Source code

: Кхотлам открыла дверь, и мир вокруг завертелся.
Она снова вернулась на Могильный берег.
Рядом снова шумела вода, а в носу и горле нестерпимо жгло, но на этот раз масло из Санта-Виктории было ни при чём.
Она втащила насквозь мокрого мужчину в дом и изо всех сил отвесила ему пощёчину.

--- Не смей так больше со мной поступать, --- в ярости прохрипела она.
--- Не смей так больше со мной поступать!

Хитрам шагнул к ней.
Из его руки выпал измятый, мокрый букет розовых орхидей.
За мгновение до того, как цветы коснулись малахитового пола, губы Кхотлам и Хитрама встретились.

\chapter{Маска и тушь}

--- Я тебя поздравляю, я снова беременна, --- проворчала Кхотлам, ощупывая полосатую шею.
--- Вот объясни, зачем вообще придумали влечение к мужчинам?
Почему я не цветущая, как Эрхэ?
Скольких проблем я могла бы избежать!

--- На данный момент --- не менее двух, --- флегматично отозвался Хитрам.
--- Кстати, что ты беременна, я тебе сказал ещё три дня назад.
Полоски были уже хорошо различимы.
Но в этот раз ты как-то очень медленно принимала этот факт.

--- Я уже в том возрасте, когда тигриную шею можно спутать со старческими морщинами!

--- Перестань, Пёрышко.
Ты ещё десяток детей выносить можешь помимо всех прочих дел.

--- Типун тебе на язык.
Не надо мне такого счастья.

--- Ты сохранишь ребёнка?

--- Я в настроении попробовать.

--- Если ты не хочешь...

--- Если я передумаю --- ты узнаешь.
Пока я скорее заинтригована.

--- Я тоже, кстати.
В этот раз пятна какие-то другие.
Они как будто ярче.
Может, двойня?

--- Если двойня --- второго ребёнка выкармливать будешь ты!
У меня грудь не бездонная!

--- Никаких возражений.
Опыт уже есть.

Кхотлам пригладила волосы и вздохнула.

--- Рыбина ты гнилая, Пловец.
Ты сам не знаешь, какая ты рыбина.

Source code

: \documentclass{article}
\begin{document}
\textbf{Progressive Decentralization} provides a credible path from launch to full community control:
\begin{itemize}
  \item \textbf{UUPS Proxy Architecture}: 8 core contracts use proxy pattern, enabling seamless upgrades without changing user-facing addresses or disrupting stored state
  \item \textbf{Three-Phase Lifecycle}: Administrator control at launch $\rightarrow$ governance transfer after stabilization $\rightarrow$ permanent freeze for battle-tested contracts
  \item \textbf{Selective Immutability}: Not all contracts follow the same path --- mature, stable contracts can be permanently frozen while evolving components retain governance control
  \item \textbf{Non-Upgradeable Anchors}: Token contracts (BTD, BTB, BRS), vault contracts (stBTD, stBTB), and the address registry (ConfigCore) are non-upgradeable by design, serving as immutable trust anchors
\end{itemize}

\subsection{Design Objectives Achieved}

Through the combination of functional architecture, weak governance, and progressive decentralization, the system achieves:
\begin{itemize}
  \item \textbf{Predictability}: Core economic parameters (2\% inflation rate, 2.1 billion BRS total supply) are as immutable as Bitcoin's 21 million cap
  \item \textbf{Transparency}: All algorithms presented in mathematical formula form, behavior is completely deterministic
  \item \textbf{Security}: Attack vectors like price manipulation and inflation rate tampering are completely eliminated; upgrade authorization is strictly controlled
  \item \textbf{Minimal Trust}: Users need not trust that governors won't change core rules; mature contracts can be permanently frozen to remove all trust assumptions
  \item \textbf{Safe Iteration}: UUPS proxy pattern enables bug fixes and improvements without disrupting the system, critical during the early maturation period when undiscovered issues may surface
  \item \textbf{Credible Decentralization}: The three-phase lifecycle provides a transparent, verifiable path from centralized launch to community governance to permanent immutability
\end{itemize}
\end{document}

▶ _Task details_:
Return only the lines between the one holding "is completely deterministic" and the one holding "all trust assumptions", inclusive, exactly as they appear above.

▶ _Result below_:
  \item \textbf{Transparency}: All algorithms presented in mathematical formula form, behavior is completely deterministic
  \item \textbf{Security}: Attack vectors like price manipulation and inflation rate tampering are completely eliminated; upgrade authorization is strictly controlled
  \item \textbf{Minimal Trust}: Users need not trust that governors won't change core rules; mature contracts can be permanently frozen to remove all trust assumptions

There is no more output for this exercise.